**What you should do:** Pull every line holding the word "email" from the data below and copy it.

**Extracted records:**
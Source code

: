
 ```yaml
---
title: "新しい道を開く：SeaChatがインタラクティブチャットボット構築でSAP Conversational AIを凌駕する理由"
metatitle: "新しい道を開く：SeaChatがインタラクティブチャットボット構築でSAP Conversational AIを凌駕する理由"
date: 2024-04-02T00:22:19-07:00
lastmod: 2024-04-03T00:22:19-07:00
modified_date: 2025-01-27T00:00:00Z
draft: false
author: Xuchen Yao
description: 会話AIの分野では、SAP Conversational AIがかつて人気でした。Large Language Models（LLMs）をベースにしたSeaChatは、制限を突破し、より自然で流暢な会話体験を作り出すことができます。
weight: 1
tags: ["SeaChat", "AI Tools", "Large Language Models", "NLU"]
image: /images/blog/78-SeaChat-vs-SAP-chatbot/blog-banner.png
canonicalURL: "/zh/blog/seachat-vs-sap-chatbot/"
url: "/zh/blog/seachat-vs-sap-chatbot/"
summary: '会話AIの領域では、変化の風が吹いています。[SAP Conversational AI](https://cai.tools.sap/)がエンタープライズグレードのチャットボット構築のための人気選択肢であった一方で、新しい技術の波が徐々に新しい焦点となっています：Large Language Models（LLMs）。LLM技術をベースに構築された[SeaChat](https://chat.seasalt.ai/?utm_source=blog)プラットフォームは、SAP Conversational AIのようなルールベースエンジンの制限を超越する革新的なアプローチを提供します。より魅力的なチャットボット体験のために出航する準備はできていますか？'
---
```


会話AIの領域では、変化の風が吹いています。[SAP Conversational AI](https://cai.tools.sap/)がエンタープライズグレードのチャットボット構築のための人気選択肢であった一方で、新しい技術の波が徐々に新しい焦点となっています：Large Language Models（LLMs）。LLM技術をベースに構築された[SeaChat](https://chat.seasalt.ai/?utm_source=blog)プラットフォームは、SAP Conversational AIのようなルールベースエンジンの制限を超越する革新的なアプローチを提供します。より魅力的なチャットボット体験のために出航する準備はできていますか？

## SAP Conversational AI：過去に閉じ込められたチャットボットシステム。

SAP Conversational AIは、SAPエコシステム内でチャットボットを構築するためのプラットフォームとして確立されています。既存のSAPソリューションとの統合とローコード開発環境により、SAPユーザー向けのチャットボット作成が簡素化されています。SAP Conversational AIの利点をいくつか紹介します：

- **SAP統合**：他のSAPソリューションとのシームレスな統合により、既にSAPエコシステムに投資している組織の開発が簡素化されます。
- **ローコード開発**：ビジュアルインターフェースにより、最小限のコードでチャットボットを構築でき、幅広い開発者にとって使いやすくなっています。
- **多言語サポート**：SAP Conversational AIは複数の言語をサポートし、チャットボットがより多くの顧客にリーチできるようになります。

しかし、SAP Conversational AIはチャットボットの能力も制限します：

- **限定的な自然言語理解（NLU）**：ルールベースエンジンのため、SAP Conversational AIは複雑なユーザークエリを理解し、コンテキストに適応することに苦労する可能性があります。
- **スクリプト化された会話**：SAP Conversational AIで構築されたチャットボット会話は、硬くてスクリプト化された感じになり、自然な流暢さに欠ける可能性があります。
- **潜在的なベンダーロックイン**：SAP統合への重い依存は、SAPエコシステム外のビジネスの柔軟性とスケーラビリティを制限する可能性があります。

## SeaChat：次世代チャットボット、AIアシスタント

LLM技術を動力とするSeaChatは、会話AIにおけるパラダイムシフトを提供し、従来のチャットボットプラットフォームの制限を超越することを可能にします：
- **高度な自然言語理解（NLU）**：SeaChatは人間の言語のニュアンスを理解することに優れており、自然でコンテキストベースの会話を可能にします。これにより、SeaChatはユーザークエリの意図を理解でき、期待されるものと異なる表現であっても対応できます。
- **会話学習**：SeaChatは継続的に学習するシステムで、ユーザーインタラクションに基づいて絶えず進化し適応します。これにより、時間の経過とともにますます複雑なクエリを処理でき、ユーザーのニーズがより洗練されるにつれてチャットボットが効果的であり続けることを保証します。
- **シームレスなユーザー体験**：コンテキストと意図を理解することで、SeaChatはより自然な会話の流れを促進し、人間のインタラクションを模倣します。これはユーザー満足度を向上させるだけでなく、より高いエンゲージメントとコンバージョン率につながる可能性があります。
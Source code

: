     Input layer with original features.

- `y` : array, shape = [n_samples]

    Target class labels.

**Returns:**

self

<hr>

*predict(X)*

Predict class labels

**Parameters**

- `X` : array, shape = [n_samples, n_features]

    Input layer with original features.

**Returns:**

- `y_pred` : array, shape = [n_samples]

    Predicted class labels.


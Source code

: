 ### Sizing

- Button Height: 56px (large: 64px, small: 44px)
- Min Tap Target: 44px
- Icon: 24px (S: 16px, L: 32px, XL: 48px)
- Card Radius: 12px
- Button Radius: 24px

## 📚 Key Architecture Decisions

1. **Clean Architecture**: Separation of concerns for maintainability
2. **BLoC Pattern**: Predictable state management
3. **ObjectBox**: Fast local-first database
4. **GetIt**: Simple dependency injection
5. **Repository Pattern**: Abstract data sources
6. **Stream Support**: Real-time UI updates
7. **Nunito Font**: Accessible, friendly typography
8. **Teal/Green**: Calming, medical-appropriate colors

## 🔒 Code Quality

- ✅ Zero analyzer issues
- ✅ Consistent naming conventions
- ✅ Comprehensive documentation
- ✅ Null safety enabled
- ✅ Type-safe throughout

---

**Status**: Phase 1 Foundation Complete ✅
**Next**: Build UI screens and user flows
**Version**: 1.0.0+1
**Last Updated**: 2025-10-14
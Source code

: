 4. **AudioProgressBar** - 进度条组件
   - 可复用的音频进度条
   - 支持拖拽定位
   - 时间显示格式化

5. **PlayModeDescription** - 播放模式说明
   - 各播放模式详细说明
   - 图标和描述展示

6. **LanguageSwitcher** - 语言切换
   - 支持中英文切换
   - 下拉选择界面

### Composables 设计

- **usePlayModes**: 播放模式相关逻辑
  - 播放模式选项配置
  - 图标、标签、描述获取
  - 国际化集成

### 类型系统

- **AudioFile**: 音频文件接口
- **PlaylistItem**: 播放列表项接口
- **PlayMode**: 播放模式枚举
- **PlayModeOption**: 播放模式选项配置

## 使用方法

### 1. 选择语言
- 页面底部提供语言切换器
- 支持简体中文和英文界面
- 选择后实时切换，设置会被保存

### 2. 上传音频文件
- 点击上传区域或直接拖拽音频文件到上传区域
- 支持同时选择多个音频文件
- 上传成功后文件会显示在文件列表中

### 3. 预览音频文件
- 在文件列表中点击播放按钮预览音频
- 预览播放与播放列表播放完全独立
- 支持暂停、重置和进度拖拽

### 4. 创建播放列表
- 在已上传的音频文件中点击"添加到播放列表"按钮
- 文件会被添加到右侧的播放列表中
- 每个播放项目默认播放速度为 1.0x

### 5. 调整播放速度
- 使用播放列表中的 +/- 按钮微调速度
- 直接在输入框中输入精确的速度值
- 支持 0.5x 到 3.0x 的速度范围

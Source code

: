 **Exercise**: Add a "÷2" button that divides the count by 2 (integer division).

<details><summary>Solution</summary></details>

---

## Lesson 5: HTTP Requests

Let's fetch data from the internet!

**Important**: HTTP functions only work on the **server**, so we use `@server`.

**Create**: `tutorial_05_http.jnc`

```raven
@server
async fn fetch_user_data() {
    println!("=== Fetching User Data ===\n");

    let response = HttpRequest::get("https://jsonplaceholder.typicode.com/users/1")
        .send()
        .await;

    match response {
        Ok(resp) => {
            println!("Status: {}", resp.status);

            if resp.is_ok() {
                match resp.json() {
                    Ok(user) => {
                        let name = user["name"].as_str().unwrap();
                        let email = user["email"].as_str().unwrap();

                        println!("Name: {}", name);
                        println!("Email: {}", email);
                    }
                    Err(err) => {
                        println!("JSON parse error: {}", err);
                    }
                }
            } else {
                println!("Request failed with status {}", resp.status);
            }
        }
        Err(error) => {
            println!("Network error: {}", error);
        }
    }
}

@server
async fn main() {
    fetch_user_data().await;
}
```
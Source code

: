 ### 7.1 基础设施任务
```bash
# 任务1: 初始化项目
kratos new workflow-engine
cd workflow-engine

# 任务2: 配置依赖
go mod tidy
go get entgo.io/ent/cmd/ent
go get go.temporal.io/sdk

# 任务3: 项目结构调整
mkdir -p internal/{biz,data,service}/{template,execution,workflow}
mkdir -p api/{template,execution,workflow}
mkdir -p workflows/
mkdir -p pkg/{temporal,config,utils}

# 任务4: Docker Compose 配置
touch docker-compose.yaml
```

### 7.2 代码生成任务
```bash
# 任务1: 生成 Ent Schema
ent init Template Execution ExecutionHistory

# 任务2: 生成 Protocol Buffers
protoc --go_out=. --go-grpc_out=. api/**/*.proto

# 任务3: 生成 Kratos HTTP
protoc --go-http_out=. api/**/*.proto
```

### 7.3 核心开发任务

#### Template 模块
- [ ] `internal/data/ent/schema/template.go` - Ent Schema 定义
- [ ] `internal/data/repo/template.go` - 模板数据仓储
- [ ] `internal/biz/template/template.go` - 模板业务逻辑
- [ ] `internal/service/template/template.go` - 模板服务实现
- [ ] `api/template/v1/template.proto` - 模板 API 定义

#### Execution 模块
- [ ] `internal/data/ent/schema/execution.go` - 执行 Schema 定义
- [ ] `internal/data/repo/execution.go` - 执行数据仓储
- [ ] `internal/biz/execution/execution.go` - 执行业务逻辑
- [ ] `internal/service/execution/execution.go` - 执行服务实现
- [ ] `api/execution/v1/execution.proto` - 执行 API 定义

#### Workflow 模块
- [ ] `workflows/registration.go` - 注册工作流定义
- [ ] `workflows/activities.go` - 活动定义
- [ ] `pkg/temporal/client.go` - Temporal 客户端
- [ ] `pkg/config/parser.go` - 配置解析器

**Exercise solution:**
                        let email = user["email"].as_str().unwrap();
                        println!("Email: {}", email);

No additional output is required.